Upload the files into the Amazon S3 Bucket you created earlier

Upload the files you just created to the Amazon S3 bucket that you created in Step 4. If you’re using Chrome or Firefox browsers, you can choose the folders and files to upload and then drag and drop them into the destination bucket. Dragging and dropping is the only way that you can upload folders.

  1. Sign in to the AWS Management Console and open the Amazon S3 console.
  2. In the Bucket name list, choose the name of the bucket that you created earlier in Step 4.
  3. In a window other than the console window, select the index.html file to upload. Then drag and drop the file into the console window that lists the destination bucket.
  4. In the Upload dialog box, choose Upload.
  5. Choose Create Folder.
  6. Enter the name js and choose Save.
  7. Choose the js folder.
  8. In a window other than the console window, select the userprofile.js and verifier.js files to upload. Then drag and drop the files into the console window js folder.

    Note: The Amazon S3 bucket root will contain the index.html file and a js folder. The js folder will contain the userprofile.js and verifier.js files.

Step 7. Configure the app client settings

Use the Amazon Cognito console to configure the app client settings, including identity providers, OAuth flows, and OAuth scopes.

Configure the app client settings:

  1. Go to the Amazon Cognito console.
  2. Choose Manage your User Pools.
  3. Select your user pool.
  4. Select App integration, and then select App client settings.
  5. Under Enabled Identity Providers, select Cognito User Pool.(Optional) You can add federated identity providers. Adding User Pool Sign-in Through a Third-Party has more information about how to add federation providers.
  6. Enter the Callback URL(s) where the user is to be redirected after successfully signing in. The callback URL is the URL of your web app that will receive the authorization code. In our example, this will be the Domain Name for the CloudFront distribution you created earlier. It will look something like https://DOMAINNAME/index.html where DOMAINNAME is xxxxxxx.cloudfront.net.

    Note: HTTPS is required for the Callback URLs. For this example, I used CloudFront as a HTTPS endpoint for the app in Amazon S3.

  7. Next, select Authorization code grant from the Allowed OAuth Flows and OpenID from Allowed OAuth Scopes. The OpenID scope will return the ID token and grant access to all user attributes that are readable by the client.
  8. Choose Save changes.

Step 8. Show the app home page

Now that the Amazon Cognito user pool is configured and the sample app is built, you can test using Amazon Cognito as an OP from the sample JavaScript app you created in Step 6.

View the app’s home page:

  1. Open a web browser and enter the app’s home page URL using the CloudFront distribution to serve your index.html page created in Step 6 (https://DOMAINNAME/index.html) and the app will redirect the browser to the Amazon Cognito /authorize endpoint.
  2. The /authorize endpoint redirects the browser to the Amazon Cognito hosted UI, where the user can sign in or sign up. The following figure shows the user sign-in page.

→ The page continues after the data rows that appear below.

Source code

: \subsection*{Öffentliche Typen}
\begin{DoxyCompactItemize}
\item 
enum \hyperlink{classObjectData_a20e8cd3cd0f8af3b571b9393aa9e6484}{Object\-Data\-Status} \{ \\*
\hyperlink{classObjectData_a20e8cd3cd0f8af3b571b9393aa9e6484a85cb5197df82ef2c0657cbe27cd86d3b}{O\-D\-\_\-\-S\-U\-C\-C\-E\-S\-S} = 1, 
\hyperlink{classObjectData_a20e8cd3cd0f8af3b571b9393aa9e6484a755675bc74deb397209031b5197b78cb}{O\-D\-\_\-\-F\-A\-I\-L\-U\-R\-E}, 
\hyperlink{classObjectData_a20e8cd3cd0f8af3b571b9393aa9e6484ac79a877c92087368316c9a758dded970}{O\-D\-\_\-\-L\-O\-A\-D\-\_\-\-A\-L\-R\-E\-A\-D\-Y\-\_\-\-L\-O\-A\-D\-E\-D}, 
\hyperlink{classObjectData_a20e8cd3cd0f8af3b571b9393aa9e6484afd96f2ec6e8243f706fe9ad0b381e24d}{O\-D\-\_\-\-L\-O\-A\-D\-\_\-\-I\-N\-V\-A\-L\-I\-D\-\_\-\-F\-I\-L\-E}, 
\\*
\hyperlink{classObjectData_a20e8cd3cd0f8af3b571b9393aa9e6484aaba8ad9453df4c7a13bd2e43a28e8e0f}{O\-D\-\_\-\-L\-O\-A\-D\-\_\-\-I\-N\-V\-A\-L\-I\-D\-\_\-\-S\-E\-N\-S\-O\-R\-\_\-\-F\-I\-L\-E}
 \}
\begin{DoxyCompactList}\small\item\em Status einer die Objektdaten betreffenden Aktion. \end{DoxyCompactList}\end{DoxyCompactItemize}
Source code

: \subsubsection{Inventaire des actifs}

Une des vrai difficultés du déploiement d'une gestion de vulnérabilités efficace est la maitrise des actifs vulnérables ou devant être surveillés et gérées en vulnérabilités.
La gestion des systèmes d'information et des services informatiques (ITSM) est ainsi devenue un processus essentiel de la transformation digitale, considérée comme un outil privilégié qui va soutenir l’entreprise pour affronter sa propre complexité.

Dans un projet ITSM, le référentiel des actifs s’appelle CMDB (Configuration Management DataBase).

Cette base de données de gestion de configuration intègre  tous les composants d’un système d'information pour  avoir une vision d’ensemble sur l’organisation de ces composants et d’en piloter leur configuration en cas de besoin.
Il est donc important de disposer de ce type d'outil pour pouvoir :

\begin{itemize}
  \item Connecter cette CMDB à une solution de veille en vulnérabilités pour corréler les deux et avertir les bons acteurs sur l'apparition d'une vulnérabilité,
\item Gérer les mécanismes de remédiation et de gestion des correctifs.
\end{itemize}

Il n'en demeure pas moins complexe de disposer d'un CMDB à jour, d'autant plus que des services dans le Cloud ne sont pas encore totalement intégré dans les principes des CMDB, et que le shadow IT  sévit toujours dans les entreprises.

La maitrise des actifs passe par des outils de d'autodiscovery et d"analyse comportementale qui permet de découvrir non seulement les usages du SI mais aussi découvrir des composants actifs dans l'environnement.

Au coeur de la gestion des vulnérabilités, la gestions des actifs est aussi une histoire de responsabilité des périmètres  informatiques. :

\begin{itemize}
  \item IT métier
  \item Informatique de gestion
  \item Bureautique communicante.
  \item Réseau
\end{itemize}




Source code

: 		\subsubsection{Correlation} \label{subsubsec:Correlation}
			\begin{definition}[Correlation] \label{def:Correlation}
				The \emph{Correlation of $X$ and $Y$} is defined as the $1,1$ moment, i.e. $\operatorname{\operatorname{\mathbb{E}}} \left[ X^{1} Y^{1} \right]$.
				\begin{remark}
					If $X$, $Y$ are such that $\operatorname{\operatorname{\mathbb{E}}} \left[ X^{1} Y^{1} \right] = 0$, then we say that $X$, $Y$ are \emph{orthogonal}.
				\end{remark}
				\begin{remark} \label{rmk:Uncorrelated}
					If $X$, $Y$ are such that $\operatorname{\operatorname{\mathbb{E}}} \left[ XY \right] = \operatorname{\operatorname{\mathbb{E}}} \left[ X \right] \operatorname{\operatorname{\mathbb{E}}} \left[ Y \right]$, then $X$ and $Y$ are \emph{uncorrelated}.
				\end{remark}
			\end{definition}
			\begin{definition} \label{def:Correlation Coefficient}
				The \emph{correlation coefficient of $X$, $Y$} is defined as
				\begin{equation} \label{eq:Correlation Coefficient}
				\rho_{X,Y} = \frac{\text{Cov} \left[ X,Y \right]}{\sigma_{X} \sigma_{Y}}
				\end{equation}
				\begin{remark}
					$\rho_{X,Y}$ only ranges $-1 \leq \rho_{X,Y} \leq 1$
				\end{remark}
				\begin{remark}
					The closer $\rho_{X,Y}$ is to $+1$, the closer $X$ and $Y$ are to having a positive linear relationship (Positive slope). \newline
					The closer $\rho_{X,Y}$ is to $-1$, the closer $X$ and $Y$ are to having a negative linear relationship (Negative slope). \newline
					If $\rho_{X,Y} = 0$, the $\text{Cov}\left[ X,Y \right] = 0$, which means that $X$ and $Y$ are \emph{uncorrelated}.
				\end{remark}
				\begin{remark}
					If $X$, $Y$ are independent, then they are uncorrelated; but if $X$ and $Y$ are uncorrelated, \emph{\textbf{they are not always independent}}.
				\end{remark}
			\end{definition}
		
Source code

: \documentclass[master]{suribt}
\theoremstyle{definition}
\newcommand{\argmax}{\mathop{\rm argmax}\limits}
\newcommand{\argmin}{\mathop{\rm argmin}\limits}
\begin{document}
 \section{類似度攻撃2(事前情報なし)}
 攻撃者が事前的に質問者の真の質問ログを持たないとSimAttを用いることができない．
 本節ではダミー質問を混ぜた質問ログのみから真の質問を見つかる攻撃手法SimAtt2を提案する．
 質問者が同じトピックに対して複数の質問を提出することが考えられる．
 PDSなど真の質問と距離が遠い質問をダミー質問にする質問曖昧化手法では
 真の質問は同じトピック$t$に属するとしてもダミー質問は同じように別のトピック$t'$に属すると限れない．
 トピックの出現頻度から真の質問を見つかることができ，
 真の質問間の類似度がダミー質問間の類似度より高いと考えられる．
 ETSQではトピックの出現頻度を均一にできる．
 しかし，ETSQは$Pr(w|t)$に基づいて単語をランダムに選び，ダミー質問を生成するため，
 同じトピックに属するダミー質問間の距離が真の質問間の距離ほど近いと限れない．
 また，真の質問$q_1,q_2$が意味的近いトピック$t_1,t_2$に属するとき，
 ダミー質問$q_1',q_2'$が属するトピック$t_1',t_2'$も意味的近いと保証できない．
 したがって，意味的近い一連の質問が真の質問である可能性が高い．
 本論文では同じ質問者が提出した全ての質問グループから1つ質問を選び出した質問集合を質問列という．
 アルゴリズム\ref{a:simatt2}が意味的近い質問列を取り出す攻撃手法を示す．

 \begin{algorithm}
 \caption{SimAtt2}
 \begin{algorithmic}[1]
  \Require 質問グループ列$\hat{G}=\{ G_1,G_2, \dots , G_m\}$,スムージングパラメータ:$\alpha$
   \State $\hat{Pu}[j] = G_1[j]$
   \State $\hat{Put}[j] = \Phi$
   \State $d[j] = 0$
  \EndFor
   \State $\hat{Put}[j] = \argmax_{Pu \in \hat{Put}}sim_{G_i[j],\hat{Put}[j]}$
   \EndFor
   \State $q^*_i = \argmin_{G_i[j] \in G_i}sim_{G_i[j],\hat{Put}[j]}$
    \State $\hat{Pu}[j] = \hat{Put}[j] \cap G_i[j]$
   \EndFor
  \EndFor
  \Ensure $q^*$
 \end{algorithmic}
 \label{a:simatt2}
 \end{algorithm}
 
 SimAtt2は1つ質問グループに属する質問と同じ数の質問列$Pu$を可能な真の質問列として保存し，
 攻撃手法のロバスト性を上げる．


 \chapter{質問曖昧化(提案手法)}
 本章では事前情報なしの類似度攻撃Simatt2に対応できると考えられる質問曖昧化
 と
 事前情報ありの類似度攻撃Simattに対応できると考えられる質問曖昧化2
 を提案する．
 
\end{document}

    Figure 8: User sign-in page

    Figure 8: User sign-in page

Step 9. Create a user

You can use the Amazon Cognito user pool to manage your users or you can use a federated identity provider. Users can sign in or sign up from the Amazon Cognito hosted UI or from a federated identity provider. If you configured a federated identity provider, users will see a list of federated providers that they can choose from. When a user chooses a federated identity provider, they are redirected to the federated identity provider sign-in page. After signing in, the browser is directed back to Amazon Cognito. For this post, Amazon Cognito is the only identity provider, so you will use the Amazon Cognito hosted UI to create an Amazon Cognito user.

Create a new user using Amazon Cognito hosted UI:

  1. Create a new user by selecting Sign up and entering a username, password, and email address. Then select the Sign up button. The following figure shows the sign up screen.

    Figure 9: Sign up with a new account

    Figure 9: Sign up with a new account

  2. The Amazon Cognito sign up workflow will verify the email address by sending a verification code to that address. The following figure shows the prompt to enter the verification code.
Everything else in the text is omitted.